Even by the Coalition government’s standards, the decision by the UK Border Agency to permanently revoke London Metropolitan University’s license to teach and recruit non-EU students is a stunningly crass and shameful piece of anti-immigrant rabble-rousing that represents a public image disaster for the UK.
In economic terms, it is a spectacular own goal: not only in its financial impact on London Metropolitan University, but in its potential ramifications for the UK higher education sector, for whom overseas students bring in £12.5 billion per year.
Even on its own terms, UKBA’s insistence that ‘allowing London Metropolitan University to continue to sponsor and teach international students was not an option’ makes no sense. According to the government, the decision to revoke the license was a result of London Metropolitan’s failure to address ‘serious and systemic failings’ first raised six months ago.
These include the fact that ‘a quarter of the 101 students sampled were studying at the university when they had no leave to remain in this country;’ the lack of ‘proper evidence’ to demonstrate that students had reached the expected level of English in 20 out of 50 checked cases; and an absence of attendance monitoring issues in 142 out of 250 sampled records.

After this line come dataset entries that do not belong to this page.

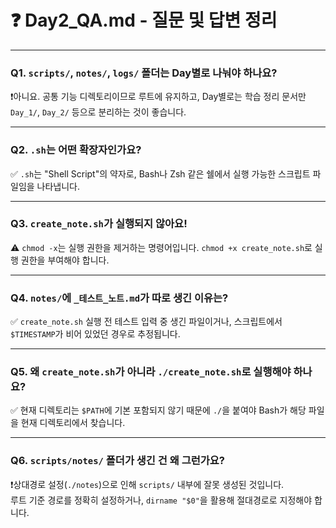 # ❓ Day2_QA.md - 질문 및 답변 정리

---

### Q1. `scripts/`, `notes/`, `logs/` 폴더는 Day별로 나눠야 하나요?
❗아니요. 공통 기능 디렉토리이므로 루트에 유지하고, Day별로는 학습 정리 문서만 `Day_1/`, `Day_2/` 등으로 분리하는 것이 좋습니다.

---

### Q2. `.sh`는 어떤 확장자인가요?
✅ `.sh`는 "Shell Script"의 약자로, Bash나 Zsh 같은 쉘에서 실행 가능한 스크립트 파일임을 나타냅니다.

---

### Q3. `create_note.sh`가 실행되지 않아요!
⚠️ `chmod -x`는 실행 권한을 제거하는 명령어입니다. `chmod +x create_note.sh`로 실행 권한을 부여해야 합니다.

---

### Q4. `notes/`에 `_테스트_노트.md`가 따로 생긴 이유는?
✅ `create_note.sh` 실행 전 테스트 입력 중 생긴 파일이거나, 스크립트에서 `$TIMESTAMP`가 비어 있었던 경우로 추정됩니다.

---

### Q5. 왜 `create_note.sh`가 아니라 `./create_note.sh`로 실행해야 하나요?
✅ 현재 디렉토리는 `$PATH`에 기본 포함되지 않기 때문에 `./`을 붙여야 Bash가 해당 파일을 현재 디렉토리에서 찾습니다.

---

### Q6. `scripts/notes/` 폴더가 생긴 건 왜 그런가요?
❗상대경로 설정(`./notes`)으로 인해 `scripts/` 내부에 잘못 생성된 것입니다.  
루트 기준 경로를 정확히 설정하거나, `dirname "$0"`을 활용해 절대경로로 지정해야 합니다.

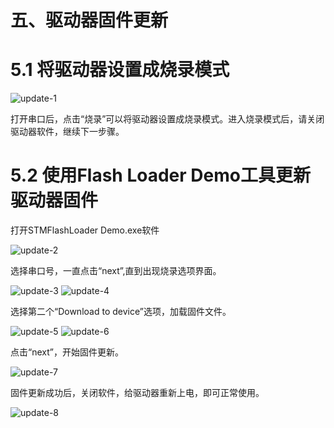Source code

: # <a href="#" id="start"></a>五、驱动器固件更新
# <a href="#" id="mode"></a>5.1 将驱动器设置成烧录模式
![update-1](/images/update-1.png)

打开串口后，点击“烧录”可以将驱动器设置成烧录模式。进入烧录模式后，请关闭驱动器软件，继续下一步骤。

# <a href="#" id="update"></a>5.2 使用Flash Loader Demo工具更新驱动器固件
打开STMFlashLoader Demo.exe软件

![update-2](/images/update-2.png)

选择串口号，一直点击“next”,直到出现烧录选项界面。

![update-3](/images/update-3.png)
![update-4](/images/update-4.png)

选择第二个“Download to device”选项，加载固件文件。

![update-5](/images/update-5.png)
![update-6](/images/update-6.png)

点击“next”，开始固件更新。

![update-7](/images/update-7.png)

固件更新成功后，关闭软件，给驱动器重新上电，即可正常使用。

![update-8](/images/update-8.png)
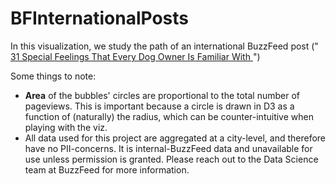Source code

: BFInternationalPosts
====================

In this visualization, we study the path of an international BuzzFeed post ("<a href= http://www.buzzfeed.com/regajha/feelings-that-every-dog-owner-is-familiar-with#.fk9yQ9Bq0> 31 Special Feelings That Every Dog Owner Is Familiar With </a>")

Some things to note:
* __Area__ of the bubbles' circles are proportional to the total number of pageviews. This is important because a circle is drawn in D3 as a function of (naturally) the radius, which can be counter-intuitive when playing with the viz.
* All data used for this project are aggregated at a city-level, and therefore have no PII-concerns. It is internal-BuzzFeed data and unavailable for use unless permission is granted. Please reach out to the Data Science team at BuzzFeed for more information.
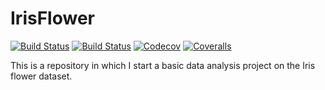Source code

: # IrisFlower

[![Build Status](https://travis-ci.com/LorenzoFeroleto98/IrisFlower.jl.svg?branch=master)](https://travis-ci.com/LorenzoFeroleto98/IrisFlower.jl)
[![Build Status](https://ci.appveyor.com/api/projects/status/github/LorenzoFeroleto98/IrisFlower.jl?svg=true)](https://ci.appveyor.com/project/LorenzoFeroleto98/IrisFlower-jl)
[![Codecov](https://codecov.io/gh/LorenzoFeroleto98/IrisFlower.jl/branch/master/graph/badge.svg)](https://codecov.io/gh/LorenzoFeroleto98/IrisFlower.jl)
[![Coveralls](https://coveralls.io/repos/github/LorenzoFeroleto98/IrisFlower.jl/badge.svg?branch=master)](https://coveralls.io/github/LorenzoFeroleto98/IrisFlower.jl?branch=master)

This is a repository in which I start a basic data analysis project on the Iris flower dataset.
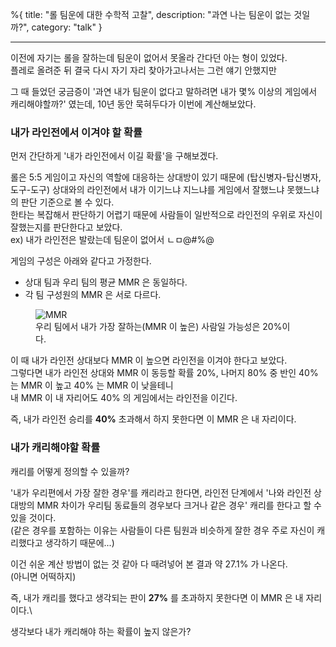 %{
title: "롤 팀운에 대한 수학적 고찰",
description: "과연 나는 팀운이 없는 것일까?",
category: "talk"
}

---

이전에 자기는 롤을 잘하는데 팀운이 없어서 못올라 간다던 아는 형이 있었다.\
플레로 올려준 뒤 결국 다시 자기 자리 찾아가고나서는 그런 얘기 안했지만

그 때 들었던 궁금증이 '과연 내가 팀운이 없다고 말하려면 내가 몇% 이상의 게임에서 캐리해야할까?' 였는데, 10년 동안 묵혀두다가 이번에 계산해보았다.

### 내가 라인전에서 이겨야 할 확률

먼저 간단하게 '내가 라인전에서 이길 확률'을 구해보겠다.

롤은 5:5 게임이고 자신의 역할에 대응하는 상대방이 있기 때문에 (탑신병자-탑신병자, 도구-도구) 상대와의 라인전에서 내가 이기느냐 지느냐를 게임에서 잘했느냐 못했느냐의 판단 기준으로 볼 수 있다.\
한타는 복잡해서 판단하기 어렵기 때문에 사람들이 일반적으로 라인전의 우위로 자신이 잘했는지를 판단한다고 보았다.\
ex) 내가 라인전은 발랐는데 팀운이 없어서 ㄴㅁ@#%@

게임의 구성은 아래와 같다고 가정한다.

- 상대 팀과 우리 팀의 평균 MMR 은 동일하다.
- 각 팀 구성원의 MMR 은 서로 다르다.

<figure>
  <img src="/images/blog/20230121_mmr.png" alt="MMR">
  <figcaption>우리 팀에서 내가 가장 잘하는(MMR 이 높은) 사람일 가능성은 20%이다.</figcaption>
</figure>

이 때 내가 라인전 상대보다 MMR 이 높으면 라인전을 이겨야 한다고 보았다.\
그렇다면 내가 라인전 상대와 MMR 이 동등할 확률 20%, 나머지 80% 중 반인 40% 는 MMR 이 높고 40% 는 MMR 이 낮을테니\
내 MMR 이 내 자리어도 40% 의 게임에서는 라인전을 이긴다.

즉, 내가 라인전 승리를 **40%** 초과해서 하지 못한다면 이 MMR 은 내 자리이다.

### 내가 캐리해야할 확률

캐리를 어떻게 정의할 수 있을까?

'내가 우리편에서 가장 잘한 경우'를 캐리라고 한다면, 라인전 단계에서 '나와 라인전 상대방의 MMR 차이가 우리팀 동료들의 경우보다 크거나 같은 경우' 캐리를 한다고 할 수 있을 것이다.\
(같은 경우를 포함하는 이유는 사람들이 다른 팀원과 비슷하게 잘한 경우 주로 자신이 캐리했다고 생각하기 때문에...)

이건 쉬운 계산 방법이 없는 것 같아 다 때려넣어 본 결과 약 27.1% 가 나온다.\
(아니면 어떡하지)

즉, 내가 캐리를 했다고 생각되는 판이 **27%** 를 초과하지 못한다면 이 MMR 은 내 자리이다.\

생각보다 내가 캐리해야 하는 확률이 높지 않은가?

It is difficult to see how these findings justify the revocation of London University’s license. Even supposing that UKBA’s claims are accurate, and that its samples indicate the systematic use of the university as a conduit for ‘illegal immigrants’ seeking work in the UK, it ought to have been possible to separate ‘genuine’ from ‘bogus’ students without leaving some 3,000 students at risk of deportation.
Many of these students are in the middle of degree courses in which they and their families have invested a great deal of money, they will surely struggle to find an alternative educational provider so close to the new academic year.
Nor does the fact that a sample of 20 out of 50 students may not have reached the mandatory level of English necessarily prove that these students came to the UK to work rather than study. It is not uncommon for universities to accept students whose level of English may be initially low, not only because it is in their financial interest to do so, but also in the not unreasonable expectation that their level of English will improve as the course goes on.
Even if it could be proven that every one of the 20 out of 50 cases sampled by UKBA were working rather than studying, that would not justify what amounts to a form of collective punishment which is aimed at both the university and the remaining 30 students who presumably have reached the expected level of English.
The fiasco only really makes sense in political terms. The Coalition is in deep trouble. Committed to a deficit-reduction programme that has wrought havoc across British society without regenerating the economy, it emanates incompetence, ideological zealotry and sleaze in equal measure, in addition to a glaringly opportunistic determination to use the crisis to prise open as many public services to the private sector as it can get away with.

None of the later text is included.